Dealerships (part 1)
Our first fertility clinic waiting room and our first clipboard full of fertility questions. I balanced it on my lap atop my folder full of info from the clinic’s free seminar we had been to a few weeks before. The waiting room was slick and Kubrick-y white, but upbeat. I didn’t even really look around and take in the heaviness of the other people in there. You learn to do that later. I was just there to collect on my “free consultation” and finally ask some questions I had been looking up online for at least 15 years.
How long have you tried to conceive?
I thought about filling it out with a huge zero, or perhaps an “N/A”. I ended up just leaving it at zero, and then added a slash through it for emphasis.
How many times have you been pregnant? Zero. How many times have you miscarried? Zero. Have you tried IVF or ICI before? No. Nope. Nothing. I was not infertile. Neither was Michael. We had never tried to have a baby. This was step one, day one.
I got to the part of the questions where I think it asked something or other about what, specifically, was the purpose of my visit. Man, it was a long story and they only left me two small lines. I think I wrote something like “bad genes”. I’d need to explain in person.
We were called in for our appointment and got ready to meet our potential doctor we had selected from the big, fancy group of Beverly Hills fertility doctors at the seminar. She seemed to be the warmest of the bunch. Michael liked her because she was a native Angeleno like us. I had a great feeling. A super nice lady in a Beverly Hills fertility clinic! She was going to help me. I knew it.
She looked over some of my answers, and before she got too far, I just came out and explained, as plainly as I could, that a few of my siblings had committed suicide after struggling with very severe versions of bipolar disorder and schizophrenia, among other things. I then told her about my dad’s much more functional bipolar disorder, and all the other family members who suffered from your more garden-variety mental illnesses. I told her aside from a little anxiety here and there, I was actually fine, but given my situation, I was seriously concerned about my genes. Were they poisonous? Am I going to have a child who would, you know, self-destruct? Nothing on the internet would answer me. No geneticist would meet with me because there is no identifiable gene and no genetic test for these things and there was nothing they could do for me. The best thing I read was to look at your family history and those are pretty much your odds. So the odds were not good, and I was at a fertility clinic to come to a conclusion on the issue I’d wrestled with for nearly two decades: should I just skip my genes? I desperately wanted out of The Worry, but, God, who makes a decision like this? Who has to? Should we just adopt? Michael should have his own biological child at least. Maybe I should suck it up and get pregnant the old-fashioned way because it’s so awful to put Michael through all of this. Maybe it’s completely selfish to feel like I “need” to have my own genetic-biological child given the risk. What even is the risk? Maybe I’m being an asshole looking at spending all this money we don’t have on a voluntary fertility treatment I don’t technically need. Maybe I do “need” it. Which decision will make me feel the least terrible? It’s amazing how long I had to ponder it and still had no good answers.
But there I was. I was finally sitting in front of a real live fertility doctor. She was the warmest of the bunch. She was going to help me navigate this. She was going to give me facts and information. I was going to tell her I maybe wanted maybe an egg donor? Maybe? Probably. Definitely. But also maybe.

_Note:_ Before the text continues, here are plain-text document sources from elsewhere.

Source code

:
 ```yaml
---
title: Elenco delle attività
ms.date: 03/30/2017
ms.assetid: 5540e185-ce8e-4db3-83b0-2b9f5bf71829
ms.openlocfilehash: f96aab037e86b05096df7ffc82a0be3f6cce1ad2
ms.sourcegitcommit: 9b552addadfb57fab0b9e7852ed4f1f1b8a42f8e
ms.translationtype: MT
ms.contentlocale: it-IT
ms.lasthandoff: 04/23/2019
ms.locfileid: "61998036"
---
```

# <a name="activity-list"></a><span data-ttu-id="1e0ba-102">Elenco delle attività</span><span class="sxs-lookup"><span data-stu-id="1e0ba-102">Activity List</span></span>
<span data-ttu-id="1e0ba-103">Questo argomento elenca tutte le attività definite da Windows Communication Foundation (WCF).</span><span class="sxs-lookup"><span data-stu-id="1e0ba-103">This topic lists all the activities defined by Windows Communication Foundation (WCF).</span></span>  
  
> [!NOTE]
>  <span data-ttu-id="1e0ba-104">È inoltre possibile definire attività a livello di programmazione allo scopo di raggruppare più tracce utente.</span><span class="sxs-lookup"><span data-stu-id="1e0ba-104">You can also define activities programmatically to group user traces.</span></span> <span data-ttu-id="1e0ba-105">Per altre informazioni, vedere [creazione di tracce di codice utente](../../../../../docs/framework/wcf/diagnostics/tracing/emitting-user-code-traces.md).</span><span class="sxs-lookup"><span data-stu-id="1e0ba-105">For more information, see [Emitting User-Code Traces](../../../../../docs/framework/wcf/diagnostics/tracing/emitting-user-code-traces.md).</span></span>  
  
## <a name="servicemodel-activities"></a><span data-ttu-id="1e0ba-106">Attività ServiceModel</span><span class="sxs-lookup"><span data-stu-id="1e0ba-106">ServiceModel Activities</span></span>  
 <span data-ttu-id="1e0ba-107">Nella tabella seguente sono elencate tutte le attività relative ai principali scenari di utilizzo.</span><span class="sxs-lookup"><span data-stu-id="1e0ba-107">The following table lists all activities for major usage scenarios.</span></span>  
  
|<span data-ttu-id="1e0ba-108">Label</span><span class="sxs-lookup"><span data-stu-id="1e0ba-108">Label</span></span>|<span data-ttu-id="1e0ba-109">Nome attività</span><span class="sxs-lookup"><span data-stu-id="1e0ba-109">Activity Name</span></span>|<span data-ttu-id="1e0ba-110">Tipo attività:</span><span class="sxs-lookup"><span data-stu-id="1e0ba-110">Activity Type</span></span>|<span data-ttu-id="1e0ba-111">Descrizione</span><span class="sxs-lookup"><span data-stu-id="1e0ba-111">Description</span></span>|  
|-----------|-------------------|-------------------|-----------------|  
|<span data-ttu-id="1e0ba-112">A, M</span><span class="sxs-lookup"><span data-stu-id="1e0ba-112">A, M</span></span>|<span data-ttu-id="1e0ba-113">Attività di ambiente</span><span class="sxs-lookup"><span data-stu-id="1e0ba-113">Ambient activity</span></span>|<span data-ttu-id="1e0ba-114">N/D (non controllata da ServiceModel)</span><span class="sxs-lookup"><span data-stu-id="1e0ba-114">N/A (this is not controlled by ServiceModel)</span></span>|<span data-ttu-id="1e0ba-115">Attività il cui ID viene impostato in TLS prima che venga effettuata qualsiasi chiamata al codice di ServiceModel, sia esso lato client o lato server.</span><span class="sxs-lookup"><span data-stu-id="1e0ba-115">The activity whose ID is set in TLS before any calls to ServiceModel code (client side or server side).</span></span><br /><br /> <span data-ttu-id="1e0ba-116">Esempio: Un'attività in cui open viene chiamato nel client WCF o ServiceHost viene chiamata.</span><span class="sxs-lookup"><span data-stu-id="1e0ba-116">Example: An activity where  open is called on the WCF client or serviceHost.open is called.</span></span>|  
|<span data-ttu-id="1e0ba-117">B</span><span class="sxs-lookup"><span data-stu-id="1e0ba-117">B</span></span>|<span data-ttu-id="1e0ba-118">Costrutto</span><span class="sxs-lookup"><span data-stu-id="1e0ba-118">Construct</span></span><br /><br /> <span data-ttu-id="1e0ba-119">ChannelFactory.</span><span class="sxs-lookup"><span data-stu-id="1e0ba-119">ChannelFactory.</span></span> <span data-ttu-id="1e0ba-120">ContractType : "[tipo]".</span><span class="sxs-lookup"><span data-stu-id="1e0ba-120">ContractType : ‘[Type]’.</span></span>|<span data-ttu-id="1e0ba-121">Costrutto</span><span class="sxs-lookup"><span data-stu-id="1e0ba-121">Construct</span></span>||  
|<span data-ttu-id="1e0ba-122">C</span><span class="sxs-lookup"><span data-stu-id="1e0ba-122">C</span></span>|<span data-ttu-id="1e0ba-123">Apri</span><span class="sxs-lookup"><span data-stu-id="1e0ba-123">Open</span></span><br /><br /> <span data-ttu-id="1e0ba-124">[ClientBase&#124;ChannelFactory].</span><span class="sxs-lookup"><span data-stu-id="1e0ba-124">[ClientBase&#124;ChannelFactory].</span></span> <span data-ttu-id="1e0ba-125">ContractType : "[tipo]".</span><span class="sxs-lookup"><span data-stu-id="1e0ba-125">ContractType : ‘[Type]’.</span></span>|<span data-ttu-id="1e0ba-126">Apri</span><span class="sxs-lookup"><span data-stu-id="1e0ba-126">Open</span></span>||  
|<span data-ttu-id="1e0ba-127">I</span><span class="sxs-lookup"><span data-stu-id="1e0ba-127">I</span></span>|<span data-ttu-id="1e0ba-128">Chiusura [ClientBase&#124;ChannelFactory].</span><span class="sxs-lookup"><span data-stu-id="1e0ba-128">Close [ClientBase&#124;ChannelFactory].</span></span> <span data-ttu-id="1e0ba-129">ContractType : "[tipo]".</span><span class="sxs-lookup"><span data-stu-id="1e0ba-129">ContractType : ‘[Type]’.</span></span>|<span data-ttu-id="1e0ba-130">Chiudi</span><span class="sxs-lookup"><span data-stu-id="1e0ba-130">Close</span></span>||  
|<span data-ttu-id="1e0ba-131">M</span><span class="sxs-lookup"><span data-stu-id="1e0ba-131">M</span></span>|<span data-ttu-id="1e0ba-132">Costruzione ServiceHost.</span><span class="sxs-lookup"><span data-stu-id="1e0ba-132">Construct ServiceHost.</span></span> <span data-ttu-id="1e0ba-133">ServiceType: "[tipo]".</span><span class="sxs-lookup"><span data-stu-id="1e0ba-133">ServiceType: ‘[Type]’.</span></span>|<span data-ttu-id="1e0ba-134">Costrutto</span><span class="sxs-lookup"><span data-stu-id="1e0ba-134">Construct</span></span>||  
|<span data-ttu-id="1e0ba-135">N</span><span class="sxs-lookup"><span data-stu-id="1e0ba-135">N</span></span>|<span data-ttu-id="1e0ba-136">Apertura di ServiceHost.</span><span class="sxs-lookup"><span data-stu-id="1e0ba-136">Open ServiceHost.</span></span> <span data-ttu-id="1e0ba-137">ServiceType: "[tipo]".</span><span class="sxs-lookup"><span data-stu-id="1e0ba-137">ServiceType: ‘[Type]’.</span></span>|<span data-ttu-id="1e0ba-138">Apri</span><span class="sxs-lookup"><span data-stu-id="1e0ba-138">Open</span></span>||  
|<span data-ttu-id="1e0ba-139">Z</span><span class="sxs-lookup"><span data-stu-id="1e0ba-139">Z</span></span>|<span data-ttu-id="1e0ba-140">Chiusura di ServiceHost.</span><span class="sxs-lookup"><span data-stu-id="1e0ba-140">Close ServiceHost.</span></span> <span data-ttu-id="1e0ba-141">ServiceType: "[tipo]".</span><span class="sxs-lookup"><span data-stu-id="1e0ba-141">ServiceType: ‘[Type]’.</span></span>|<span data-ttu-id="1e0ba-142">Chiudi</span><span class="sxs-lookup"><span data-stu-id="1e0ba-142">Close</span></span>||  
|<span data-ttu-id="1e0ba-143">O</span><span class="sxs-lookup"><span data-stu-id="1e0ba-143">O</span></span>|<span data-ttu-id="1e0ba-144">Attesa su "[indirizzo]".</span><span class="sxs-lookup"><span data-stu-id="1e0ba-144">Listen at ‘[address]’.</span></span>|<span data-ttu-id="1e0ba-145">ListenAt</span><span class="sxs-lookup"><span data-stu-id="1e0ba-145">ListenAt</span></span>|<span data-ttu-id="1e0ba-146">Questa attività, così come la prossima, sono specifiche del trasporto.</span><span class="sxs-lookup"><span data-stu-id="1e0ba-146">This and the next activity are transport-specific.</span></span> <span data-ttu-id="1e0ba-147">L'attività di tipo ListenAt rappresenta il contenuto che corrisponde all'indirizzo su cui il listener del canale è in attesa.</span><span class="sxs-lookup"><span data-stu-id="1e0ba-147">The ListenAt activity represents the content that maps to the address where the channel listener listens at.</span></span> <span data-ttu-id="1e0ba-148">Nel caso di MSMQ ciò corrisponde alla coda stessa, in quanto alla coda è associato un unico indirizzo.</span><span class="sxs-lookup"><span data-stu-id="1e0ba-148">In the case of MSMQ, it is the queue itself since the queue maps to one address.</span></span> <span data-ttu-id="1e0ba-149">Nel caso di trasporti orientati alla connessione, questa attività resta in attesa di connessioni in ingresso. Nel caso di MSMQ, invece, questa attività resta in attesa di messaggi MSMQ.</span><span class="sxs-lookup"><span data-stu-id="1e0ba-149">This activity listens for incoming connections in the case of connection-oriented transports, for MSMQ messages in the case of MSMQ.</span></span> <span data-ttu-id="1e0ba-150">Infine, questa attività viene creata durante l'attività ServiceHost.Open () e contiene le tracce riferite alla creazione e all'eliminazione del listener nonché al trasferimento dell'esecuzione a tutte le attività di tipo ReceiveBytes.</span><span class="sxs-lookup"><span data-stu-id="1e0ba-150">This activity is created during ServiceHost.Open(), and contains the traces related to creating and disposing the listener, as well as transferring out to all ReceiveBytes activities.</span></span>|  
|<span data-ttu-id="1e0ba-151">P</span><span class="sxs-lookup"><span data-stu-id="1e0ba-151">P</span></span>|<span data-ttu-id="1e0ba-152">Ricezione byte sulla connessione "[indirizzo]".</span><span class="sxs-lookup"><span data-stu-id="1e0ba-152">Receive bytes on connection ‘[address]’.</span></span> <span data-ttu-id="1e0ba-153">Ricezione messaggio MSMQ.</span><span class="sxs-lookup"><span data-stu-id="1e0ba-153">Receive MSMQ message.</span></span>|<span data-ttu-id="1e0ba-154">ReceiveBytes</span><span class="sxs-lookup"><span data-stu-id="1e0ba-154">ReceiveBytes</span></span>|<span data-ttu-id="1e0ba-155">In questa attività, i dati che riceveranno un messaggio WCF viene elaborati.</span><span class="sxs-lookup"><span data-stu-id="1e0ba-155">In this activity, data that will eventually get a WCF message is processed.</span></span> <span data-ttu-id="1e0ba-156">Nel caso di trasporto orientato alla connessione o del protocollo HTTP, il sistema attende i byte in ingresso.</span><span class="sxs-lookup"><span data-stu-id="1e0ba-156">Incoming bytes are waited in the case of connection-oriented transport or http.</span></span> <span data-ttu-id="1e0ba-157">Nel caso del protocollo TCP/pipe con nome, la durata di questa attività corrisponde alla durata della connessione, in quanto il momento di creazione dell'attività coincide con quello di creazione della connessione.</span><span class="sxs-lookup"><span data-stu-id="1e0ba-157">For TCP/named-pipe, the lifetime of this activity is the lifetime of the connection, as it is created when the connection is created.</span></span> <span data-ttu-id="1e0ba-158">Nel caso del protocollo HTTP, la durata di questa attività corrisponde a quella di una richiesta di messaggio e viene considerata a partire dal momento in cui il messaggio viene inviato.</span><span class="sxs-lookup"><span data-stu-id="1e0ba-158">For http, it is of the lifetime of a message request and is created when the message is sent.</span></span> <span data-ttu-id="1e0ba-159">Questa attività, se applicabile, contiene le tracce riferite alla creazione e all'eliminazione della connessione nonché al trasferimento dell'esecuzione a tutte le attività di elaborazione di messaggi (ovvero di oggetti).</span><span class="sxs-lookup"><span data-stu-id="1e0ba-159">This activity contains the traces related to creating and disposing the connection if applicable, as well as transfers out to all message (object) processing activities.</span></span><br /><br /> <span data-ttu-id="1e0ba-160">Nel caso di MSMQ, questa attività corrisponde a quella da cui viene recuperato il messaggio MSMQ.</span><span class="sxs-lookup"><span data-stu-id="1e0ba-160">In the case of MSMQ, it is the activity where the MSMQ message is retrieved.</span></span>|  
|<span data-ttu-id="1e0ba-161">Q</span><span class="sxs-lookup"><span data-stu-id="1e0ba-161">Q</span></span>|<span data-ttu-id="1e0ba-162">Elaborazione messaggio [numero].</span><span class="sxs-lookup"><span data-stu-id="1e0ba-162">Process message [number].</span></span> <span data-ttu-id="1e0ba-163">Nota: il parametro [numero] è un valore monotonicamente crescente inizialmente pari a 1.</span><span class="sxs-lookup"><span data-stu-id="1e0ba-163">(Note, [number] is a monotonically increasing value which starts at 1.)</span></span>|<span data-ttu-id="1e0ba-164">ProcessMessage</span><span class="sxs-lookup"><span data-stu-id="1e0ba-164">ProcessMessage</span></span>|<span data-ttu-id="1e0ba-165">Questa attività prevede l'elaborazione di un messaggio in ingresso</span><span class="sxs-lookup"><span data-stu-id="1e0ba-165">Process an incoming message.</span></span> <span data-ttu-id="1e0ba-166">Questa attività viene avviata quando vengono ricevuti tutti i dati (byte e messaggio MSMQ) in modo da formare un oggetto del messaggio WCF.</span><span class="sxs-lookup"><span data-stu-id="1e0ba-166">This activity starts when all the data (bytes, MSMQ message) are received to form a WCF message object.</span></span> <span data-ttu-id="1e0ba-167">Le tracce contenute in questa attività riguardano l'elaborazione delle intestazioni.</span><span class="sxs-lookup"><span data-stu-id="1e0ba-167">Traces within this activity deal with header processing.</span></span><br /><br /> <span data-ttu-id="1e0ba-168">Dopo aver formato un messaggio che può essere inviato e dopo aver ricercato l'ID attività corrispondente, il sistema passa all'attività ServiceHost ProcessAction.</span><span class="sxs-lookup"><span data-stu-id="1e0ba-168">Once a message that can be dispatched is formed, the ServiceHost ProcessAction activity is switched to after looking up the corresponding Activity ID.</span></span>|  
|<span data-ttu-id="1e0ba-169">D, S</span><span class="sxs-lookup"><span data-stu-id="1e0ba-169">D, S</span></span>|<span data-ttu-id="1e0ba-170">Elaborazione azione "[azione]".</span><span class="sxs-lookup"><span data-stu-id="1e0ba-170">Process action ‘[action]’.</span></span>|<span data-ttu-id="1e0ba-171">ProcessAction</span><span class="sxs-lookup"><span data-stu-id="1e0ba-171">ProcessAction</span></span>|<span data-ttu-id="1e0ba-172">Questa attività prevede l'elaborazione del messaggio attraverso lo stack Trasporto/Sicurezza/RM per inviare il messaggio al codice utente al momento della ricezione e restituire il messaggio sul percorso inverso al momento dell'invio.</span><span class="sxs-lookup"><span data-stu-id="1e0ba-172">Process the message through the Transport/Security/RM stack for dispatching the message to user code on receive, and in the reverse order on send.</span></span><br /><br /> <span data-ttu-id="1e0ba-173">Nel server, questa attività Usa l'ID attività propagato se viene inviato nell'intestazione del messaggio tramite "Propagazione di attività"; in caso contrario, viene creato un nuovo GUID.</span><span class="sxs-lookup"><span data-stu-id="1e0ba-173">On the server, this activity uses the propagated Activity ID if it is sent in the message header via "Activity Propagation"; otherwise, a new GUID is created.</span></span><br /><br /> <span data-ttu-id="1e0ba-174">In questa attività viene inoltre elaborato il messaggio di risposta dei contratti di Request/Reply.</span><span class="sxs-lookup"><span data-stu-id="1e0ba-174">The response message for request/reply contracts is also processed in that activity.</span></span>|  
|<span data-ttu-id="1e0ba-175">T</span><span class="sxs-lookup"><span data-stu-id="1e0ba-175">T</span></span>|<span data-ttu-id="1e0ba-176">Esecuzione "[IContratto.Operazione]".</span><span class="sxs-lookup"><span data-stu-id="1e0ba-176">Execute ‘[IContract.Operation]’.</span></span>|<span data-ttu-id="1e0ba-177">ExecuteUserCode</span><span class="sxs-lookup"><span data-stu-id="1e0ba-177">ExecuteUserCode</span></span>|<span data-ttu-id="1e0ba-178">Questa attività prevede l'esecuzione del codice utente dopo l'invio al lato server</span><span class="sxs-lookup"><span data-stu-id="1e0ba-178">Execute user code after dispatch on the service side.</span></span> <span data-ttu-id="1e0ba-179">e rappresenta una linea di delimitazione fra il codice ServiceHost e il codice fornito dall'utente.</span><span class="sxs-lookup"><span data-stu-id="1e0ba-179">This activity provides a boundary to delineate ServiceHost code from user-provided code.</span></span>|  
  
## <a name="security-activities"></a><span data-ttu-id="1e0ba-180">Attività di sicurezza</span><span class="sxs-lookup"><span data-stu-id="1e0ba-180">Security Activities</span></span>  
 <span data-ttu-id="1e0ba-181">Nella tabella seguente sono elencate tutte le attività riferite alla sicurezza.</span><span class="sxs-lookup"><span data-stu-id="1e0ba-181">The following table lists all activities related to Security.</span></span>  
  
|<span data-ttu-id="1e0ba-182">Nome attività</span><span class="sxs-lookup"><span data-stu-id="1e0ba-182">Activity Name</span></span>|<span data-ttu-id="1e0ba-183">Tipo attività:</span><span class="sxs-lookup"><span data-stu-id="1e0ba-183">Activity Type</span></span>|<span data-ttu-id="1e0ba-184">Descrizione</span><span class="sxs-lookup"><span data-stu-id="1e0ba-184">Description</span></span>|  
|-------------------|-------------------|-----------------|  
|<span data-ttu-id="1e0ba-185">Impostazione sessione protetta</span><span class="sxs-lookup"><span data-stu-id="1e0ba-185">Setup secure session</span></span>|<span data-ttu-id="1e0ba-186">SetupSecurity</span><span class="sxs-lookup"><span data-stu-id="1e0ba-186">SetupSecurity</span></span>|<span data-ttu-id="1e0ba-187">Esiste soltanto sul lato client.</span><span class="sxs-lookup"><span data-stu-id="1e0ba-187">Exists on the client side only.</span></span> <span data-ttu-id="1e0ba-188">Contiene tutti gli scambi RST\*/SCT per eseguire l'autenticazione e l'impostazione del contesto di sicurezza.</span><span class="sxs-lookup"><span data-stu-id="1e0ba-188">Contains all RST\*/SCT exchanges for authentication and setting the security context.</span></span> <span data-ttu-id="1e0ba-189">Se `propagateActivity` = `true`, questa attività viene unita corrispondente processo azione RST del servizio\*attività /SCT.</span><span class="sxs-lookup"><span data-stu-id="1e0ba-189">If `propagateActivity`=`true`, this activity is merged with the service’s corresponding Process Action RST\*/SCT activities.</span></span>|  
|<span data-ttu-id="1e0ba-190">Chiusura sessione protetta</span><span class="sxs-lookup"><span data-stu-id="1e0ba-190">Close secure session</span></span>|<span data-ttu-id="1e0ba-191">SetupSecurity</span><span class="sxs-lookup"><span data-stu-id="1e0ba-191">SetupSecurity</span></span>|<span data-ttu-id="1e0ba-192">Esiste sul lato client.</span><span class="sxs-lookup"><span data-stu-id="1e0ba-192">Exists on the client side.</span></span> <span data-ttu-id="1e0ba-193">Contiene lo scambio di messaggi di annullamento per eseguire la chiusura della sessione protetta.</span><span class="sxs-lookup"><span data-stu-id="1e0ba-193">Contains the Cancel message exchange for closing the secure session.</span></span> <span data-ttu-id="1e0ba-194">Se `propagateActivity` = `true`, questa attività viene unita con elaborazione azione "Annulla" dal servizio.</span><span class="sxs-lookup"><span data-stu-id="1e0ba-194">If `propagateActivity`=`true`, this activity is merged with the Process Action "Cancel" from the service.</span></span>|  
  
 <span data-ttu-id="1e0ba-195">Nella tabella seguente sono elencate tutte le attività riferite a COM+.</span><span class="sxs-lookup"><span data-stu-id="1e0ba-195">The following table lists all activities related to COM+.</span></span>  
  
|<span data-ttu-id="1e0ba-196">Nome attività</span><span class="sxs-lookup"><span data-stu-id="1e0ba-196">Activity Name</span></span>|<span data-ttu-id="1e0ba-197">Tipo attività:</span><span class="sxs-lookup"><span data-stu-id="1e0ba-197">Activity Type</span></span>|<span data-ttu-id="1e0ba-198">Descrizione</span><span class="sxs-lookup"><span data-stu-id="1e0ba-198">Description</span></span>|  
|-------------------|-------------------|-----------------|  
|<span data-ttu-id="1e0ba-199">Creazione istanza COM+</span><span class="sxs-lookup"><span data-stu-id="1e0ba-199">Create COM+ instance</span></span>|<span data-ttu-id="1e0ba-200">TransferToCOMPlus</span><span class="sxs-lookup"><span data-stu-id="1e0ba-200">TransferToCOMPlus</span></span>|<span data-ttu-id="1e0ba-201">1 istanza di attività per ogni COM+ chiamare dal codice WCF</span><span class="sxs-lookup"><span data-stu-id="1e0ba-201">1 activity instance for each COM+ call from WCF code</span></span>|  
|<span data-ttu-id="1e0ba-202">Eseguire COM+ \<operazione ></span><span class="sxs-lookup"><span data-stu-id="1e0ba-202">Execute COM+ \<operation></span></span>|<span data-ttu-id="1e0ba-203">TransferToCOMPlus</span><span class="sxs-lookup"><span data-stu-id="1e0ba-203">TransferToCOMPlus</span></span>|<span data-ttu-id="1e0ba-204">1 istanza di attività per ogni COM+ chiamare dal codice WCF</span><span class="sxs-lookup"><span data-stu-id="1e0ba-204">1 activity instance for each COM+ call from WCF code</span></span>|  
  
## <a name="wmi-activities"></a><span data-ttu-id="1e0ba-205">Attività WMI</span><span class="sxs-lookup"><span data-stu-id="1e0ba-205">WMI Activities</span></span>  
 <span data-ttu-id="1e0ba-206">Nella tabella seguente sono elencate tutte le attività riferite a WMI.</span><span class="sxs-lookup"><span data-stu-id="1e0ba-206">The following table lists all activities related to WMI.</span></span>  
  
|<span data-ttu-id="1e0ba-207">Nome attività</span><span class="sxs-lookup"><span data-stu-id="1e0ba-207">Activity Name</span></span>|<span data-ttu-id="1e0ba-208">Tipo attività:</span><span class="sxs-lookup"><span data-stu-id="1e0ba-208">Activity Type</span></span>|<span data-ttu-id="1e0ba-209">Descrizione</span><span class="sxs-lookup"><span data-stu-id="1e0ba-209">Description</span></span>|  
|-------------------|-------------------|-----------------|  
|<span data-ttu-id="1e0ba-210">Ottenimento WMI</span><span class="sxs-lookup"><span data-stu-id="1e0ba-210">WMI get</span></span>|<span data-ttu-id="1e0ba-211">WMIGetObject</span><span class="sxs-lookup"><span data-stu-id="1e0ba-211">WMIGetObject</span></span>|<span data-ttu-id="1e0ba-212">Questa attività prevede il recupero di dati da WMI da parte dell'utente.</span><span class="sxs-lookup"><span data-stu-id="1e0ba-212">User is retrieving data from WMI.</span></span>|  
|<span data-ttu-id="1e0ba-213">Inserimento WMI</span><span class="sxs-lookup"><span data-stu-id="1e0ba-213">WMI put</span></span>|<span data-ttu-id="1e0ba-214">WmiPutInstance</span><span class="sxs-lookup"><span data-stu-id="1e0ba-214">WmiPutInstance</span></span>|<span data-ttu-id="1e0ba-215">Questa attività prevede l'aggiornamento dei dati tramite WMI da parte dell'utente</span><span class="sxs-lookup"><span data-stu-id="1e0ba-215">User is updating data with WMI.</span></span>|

She didn’t flinch at anything I said. (Cool?) She kept her chipper tone and with her smiling round face told me “oh yeah well you’d probably have a 1 of 3 chance of having a child with a serious mental illness so let’s look at getting you donor eggs!” Oh whoa. Ok. In the entire time I had spent researching and asking questions, nobody had ever told me what my odds were. And how could she say that so confidently when no geneticist would touch my questions with a ten foot pole? She said I had a one in three chance of having a kid who would likely not want to be on this planet. Well shit.
And there she was, still smiling, because she had great news for me. “Oh but if you want one of our donors, I know some girls who look just like you! You can pick from girls who are good at the flute, or math – anything you can imagine! You’ll have no problem getting pregnant. It takes somebody like you one, maybe two tries no problem…” I think there were some anecdotes, but I don’t remember them because I was starting to fade. One in three. She started talking costs with Michael and it was a lot. A whole lot. One in three and to escape those odds it will cost everything we have and then some. She kept smiling and assuring me I could have it all, whatever that is.